_PROBLEM TO WORK ON_
For the listing that follows, report how many lines contain the word "pointcut", giving the number and no other text.
*** INPUT Section Begins ***
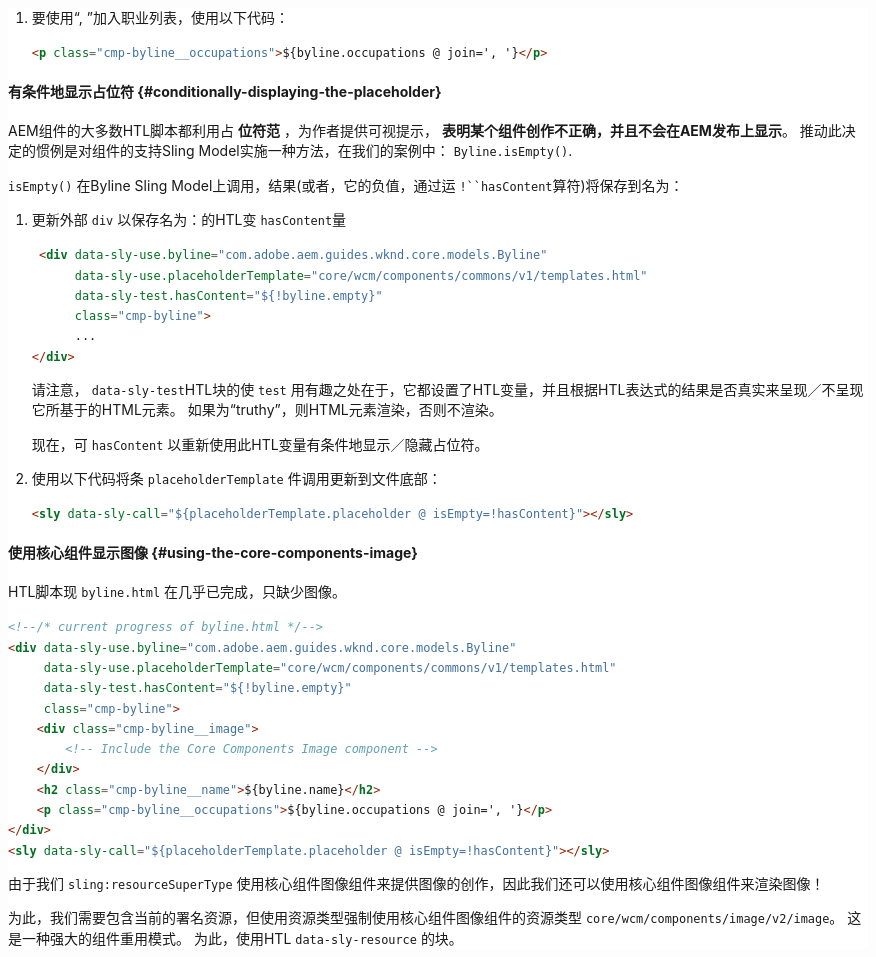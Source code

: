 1. 要使用“, ”加入职业列表，使用以下代码：

   ```html
   <p class="cmp-byline__occupations">${byline.occupations @ join=', '}</p>
   ```

#### 有条件地显示占位符 {#conditionally-displaying-the-placeholder}

AEM组件的大多数HTL脚本都利用占 **位符范** ，为作者提供可视提示， **表明某个组件创作不正确，并且不会在AEM发布上显示**。 推动此决定的惯例是对组件的支持Sling Model实施一种方法，在我们的案例中： `Byline.isEmpty()`.

`isEmpty()` 在Byline Sling Model上调用，结果(或者，它的负值，通过运 `!``hasContent`算符)将保存到名为：

1. 更新外部 `div` 以保存名为：的HTL变 `hasContent`量

   ```html
    <div data-sly-use.byline="com.adobe.aem.guides.wknd.core.models.Byline"
         data-sly-use.placeholderTemplate="core/wcm/components/commons/v1/templates.html"
         data-sly-test.hasContent="${!byline.empty}"
         class="cmp-byline">
         ...
   </div>
   ```

   请注意， `data-sly-test`HTL块的使 `test` 用有趣之处在于，它都设置了HTL变量，并且根据HTL表达式的结果是否真实来呈现／不呈现它所基于的HTML元素。 如果为“truthy”，则HTML元素渲染，否则不渲染。

   现在，可 `hasContent` 以重新使用此HTL变量有条件地显示／隐藏占位符。

1. 使用以下代码将条 `placeholderTemplate` 件调用更新到文件底部：

   ```html
   <sly data-sly-call="${placeholderTemplate.placeholder @ isEmpty=!hasContent}"></sly>
   ```

#### 使用核心组件显示图像 {#using-the-core-components-image}

HTL脚本现 `byline.html` 在几乎已完成，只缺少图像。

```html
<!--/* current progress of byline.html */-->
<div data-sly-use.byline="com.adobe.aem.guides.wknd.core.models.Byline"
     data-sly-use.placeholderTemplate="core/wcm/components/commons/v1/templates.html"
     data-sly-test.hasContent="${!byline.empty}"
     class="cmp-byline">
    <div class="cmp-byline__image">
        <!-- Include the Core Components Image component -->
    </div>
    <h2 class="cmp-byline__name">${byline.name}</h2>
    <p class="cmp-byline__occupations">${byline.occupations @ join=', '}</p>
</div>
<sly data-sly-call="${placeholderTemplate.placeholder @ isEmpty=!hasContent}"></sly>
```

由于我们 `sling:resourceSuperType` 使用核心组件图像组件来提供图像的创作，因此我们还可以使用核心组件图像组件来渲染图像！

为此，我们需要包含当前的署名资源，但使用资源类型强制使用核心组件图像组件的资源类型 `core/wcm/components/image/v2/image`。 这是一种强大的组件重用模式。 为此，使用HTL `data-sly-resource` 的块。
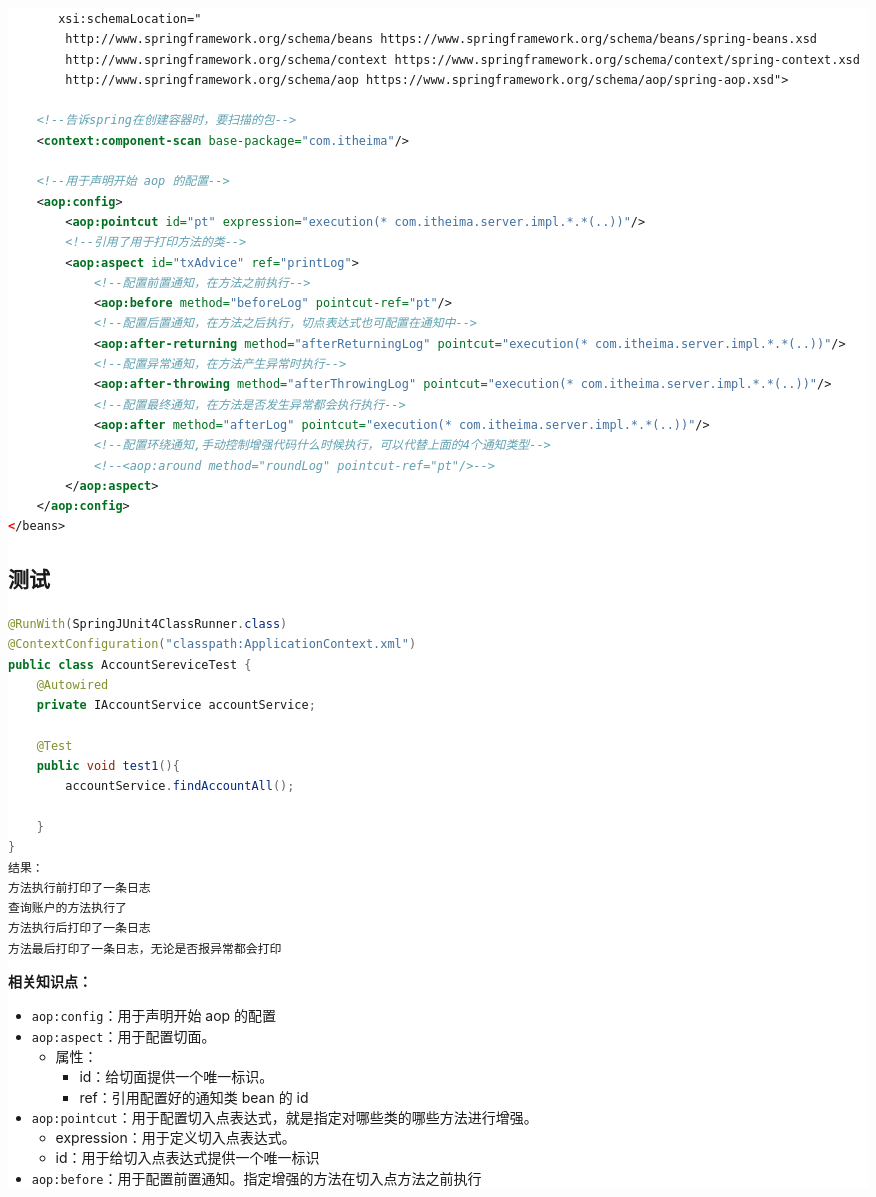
 ```xml
       xsi:schemaLocation="
        http://www.springframework.org/schema/beans https://www.springframework.org/schema/beans/spring-beans.xsd
        http://www.springframework.org/schema/context https://www.springframework.org/schema/context/spring-context.xsd
        http://www.springframework.org/schema/aop https://www.springframework.org/schema/aop/spring-aop.xsd">

    <!--告诉spring在创建容器时，要扫描的包-->
    <context:component-scan base-package="com.itheima"/>

    <!--用于声明开始 aop 的配置-->
    <aop:config>
        <aop:pointcut id="pt" expression="execution(* com.itheima.server.impl.*.*(..))"/>
        <!--引用了用于打印方法的类-->
        <aop:aspect id="txAdvice" ref="printLog">
            <!--配置前置通知，在方法之前执行-->
            <aop:before method="beforeLog" pointcut-ref="pt"/>
            <!--配置后置通知，在方法之后执行，切点表达式也可配置在通知中-->
            <aop:after-returning method="afterReturningLog" pointcut="execution(* com.itheima.server.impl.*.*(..))"/>
            <!--配置异常通知，在方法产生异常时执行-->
            <aop:after-throwing method="afterThrowingLog" pointcut="execution(* com.itheima.server.impl.*.*(..))"/>
            <!--配置最终通知，在方法是否发生异常都会执行执行-->
            <aop:after method="afterLog" pointcut="execution(* com.itheima.server.impl.*.*(..))"/>
            <!--配置环绕通知,手动控制增强代码什么时候执行，可以代替上面的4个通知类型-->
            <!--<aop:around method="roundLog" pointcut-ref="pt"/>-->
        </aop:aspect>
    </aop:config>
</beans>
```
## 测试
```java
@RunWith(SpringJUnit4ClassRunner.class)
@ContextConfiguration("classpath:ApplicationContext.xml")
public class AccountSereviceTest {
    @Autowired
    private IAccountService accountService;

    @Test
    public void test1(){
        accountService.findAccountAll();

    }
}
结果：
方法执行前打印了一条日志
查询账户的方法执行了
方法执行后打印了一条日志
方法最后打印了一条日志，无论是否报异常都会打印
```
**相关知识点：**
- `aop:config`：用于声明开始 aop 的配置
- `aop:aspect`：用于配置切面。
	- 属性：
		- id：给切面提供一个唯一标识。
		- ref：引用配置好的通知类 bean 的 id
- `aop:pointcut`：用于配置切入点表达式，就是指定对哪些类的哪些方法进行增强。
	- expression：用于定义切入点表达式。
	- id：用于给切入点表达式提供一个唯一标识
- `aop:before`：用于配置前置通知。指定增强的方法在切入点方法之前执行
*** INPUT Section Ends ***
_RESULT FOR THIS EXERCISE_
7